For Nomarski microscopy of cleared seeds, siliques with embryos at the eight‐cell and globular stages were collected from flowering plants and cleared for 2 h in 0.5 mL of clearing solution (Herr, 1971). Cleared siliques were examined using a Leica (Wetzlar, Germany) DM 5500B microscope equipped with Nomarski optics. Siliques with seeds after the bent‐cotyledon stage were dissected and imaged using a Panasonic digital camera. Defective seeds at the maturation stage were selected under a dissecting microscope and imaged using a Leica M205 FA stereomicroscope. Stomata on the leaf surface were observed and imaged using an Olympus (Tokyo, Japan) microscope with a digital camera attachment.

Protein extraction and immunoblot analysis

Protein extraction and immunoblot were carried out as previously described (Su et al., 2018). Total proteins (10 µg) were separated on 10% sodium dodecyl sulfate – polyacrylamide gel electrophoresis. For better separation, electrophoresis was continued for another 15 min after the blue tracking dye came out of the gel. Phosphorylation activation of MPK3 and MPK6 was detected by using anti‐pTEpY (Cell Signaling Technology, Danvers, MA, USA), dilution 1:5 000). After incubation with primary antibodies and washing, the blots were incubated with horseradish peroxidase‐conjugated goat‐anti‐rabbit immunoglobulin G secondary antibodies (Sigma, St. Louis, MO, USA, dilution 1:10,000), and the bands were visualized using an enhanced chemiluminescence kit (PerkinElmer, Waltham, MA, USA) according to the manufacturer′s instructions.

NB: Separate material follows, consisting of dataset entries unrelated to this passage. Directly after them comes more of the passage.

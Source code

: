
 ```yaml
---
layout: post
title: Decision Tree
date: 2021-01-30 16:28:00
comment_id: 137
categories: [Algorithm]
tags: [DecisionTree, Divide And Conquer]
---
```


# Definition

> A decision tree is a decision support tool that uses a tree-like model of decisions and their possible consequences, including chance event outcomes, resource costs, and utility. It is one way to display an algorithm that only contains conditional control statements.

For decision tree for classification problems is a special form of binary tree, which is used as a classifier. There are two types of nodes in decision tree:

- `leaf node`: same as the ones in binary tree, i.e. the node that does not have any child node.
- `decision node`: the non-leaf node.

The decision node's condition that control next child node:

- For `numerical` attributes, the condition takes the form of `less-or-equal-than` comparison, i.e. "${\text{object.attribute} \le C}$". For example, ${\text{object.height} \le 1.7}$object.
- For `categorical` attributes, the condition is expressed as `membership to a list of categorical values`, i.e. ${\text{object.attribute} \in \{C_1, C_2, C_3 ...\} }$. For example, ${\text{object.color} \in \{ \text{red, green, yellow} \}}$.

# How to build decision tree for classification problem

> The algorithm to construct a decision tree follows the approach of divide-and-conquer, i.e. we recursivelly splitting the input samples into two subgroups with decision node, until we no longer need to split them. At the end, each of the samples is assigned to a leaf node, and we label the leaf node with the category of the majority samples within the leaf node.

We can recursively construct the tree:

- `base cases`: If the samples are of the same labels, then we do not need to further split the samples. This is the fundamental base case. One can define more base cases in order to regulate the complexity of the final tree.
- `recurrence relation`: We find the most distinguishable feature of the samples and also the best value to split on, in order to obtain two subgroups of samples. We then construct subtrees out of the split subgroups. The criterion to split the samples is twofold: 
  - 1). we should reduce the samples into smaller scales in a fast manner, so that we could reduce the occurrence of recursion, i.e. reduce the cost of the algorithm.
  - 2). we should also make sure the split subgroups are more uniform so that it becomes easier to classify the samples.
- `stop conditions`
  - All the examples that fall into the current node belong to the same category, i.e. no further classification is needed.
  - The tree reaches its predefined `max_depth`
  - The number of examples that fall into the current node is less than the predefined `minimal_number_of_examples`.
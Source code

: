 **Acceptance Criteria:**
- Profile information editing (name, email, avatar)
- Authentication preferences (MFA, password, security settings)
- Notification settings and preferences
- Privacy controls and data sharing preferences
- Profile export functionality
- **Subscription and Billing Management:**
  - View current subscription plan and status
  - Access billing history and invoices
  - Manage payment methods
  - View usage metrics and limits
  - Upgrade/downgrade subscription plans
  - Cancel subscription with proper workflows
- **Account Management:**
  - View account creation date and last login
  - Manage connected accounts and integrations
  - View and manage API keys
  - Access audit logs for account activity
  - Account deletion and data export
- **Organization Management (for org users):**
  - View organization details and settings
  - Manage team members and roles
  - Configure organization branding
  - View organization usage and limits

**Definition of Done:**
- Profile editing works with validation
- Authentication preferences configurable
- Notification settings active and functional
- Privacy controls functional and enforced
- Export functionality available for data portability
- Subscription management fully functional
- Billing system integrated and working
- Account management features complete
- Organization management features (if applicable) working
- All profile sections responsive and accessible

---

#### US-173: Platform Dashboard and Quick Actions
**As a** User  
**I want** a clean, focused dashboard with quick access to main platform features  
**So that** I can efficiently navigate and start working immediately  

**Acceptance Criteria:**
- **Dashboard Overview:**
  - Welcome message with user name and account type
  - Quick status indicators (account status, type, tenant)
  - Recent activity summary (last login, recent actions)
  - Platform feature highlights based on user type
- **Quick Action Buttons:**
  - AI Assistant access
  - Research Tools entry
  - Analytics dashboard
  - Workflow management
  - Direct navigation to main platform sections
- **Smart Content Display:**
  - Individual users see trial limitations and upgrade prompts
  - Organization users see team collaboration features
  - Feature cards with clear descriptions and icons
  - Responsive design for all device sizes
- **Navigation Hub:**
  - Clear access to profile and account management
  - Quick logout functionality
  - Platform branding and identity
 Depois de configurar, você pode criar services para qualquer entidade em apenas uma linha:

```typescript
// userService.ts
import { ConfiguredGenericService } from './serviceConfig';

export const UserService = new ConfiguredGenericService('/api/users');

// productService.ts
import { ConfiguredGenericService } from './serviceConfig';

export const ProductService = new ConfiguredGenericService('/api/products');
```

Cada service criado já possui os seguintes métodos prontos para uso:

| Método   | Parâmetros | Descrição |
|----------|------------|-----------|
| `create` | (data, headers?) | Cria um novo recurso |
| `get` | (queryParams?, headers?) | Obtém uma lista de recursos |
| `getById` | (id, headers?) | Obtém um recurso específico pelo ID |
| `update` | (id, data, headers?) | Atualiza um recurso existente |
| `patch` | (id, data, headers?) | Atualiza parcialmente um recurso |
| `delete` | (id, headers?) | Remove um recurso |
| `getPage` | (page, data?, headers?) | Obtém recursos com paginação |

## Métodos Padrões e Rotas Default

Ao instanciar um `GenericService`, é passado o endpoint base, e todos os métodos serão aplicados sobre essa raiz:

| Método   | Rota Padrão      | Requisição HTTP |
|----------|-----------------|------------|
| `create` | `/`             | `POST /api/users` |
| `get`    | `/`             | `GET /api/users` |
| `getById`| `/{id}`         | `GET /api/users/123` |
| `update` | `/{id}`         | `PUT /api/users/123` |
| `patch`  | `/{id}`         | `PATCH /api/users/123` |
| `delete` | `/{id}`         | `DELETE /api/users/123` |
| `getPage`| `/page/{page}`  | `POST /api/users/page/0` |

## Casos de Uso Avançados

Pathogen inoculation and disease resistance assay

Pseudomonas syringae pv. tomato (Pst) DC3000 inoculation and disease resistance assays were performed as previously described (Su et al., 2018). Pst was grown overnight at 28°C on Pseudomonas Agar (Difco Laboratories, Detroit, MI, USA) with Rif (50 µg/mL). Four‐week‐old Col‐0 and mutant plants grown under a short‐day light cycle (10 h of light and 14 h of dark) were infiltrated with Pst (optical density at 600 nm = 0.0005 in 10 mmol/L MgCl2). Pathogen growth was determined 3 d post‐inoculation.

Quantification and statistical analysis

At least three independent repetitions were performed. Data from one of the independent repetitions with similar results are shown in the figures. Statistical analysis of the experiments is detailed in the figure legends. GraphPad Prism (https://graphpad.com) was used for statistical analyses. One‐way analysis of variance (ANOVA) or two‐way ANOVA analysis with Tukey's post‐hoc test was performed to evaluate whether the differences were statistically significant. Lower‐case letters above the columns were used to indicate differences that are statistically significant with P‐values indicated in figure legends.

Accession numbers

Sequence data from this article can be found in The Arabidopsis Information Resource database (https://www.arabidopsis.org) under the following accession numbers: AT1G63700 (YDA or MAPKKK4), AT1G53570 (MAPKKK3 or MAPKKKα), and AT5G66850 (MAPKKK5).

CONFLICTS OF INTEREST

The authors declare no competing financial interest.

AUTHOR CONTRIBUTIONS

S.Z. and Y.L. designed the project. Y.L., E.L., O.S., R.F.B., and S.Z. performed the experiments. Y.L. and S.Z. analyzed the results and wrote the manuscript. All authors read and approved of this manuscript.

Supporting information

Additional supporting information may be found online in the supporting information tab for this article: http://onlinelibrary.wiley.com/doi/10.1111/jipb.13309/suppinfo

Figure S1. Phylogenetic analysis of the MEKK subgroup of all putative Arabidopsis mitogen‐activated protein kinase kinase kinases (MAPKKKs)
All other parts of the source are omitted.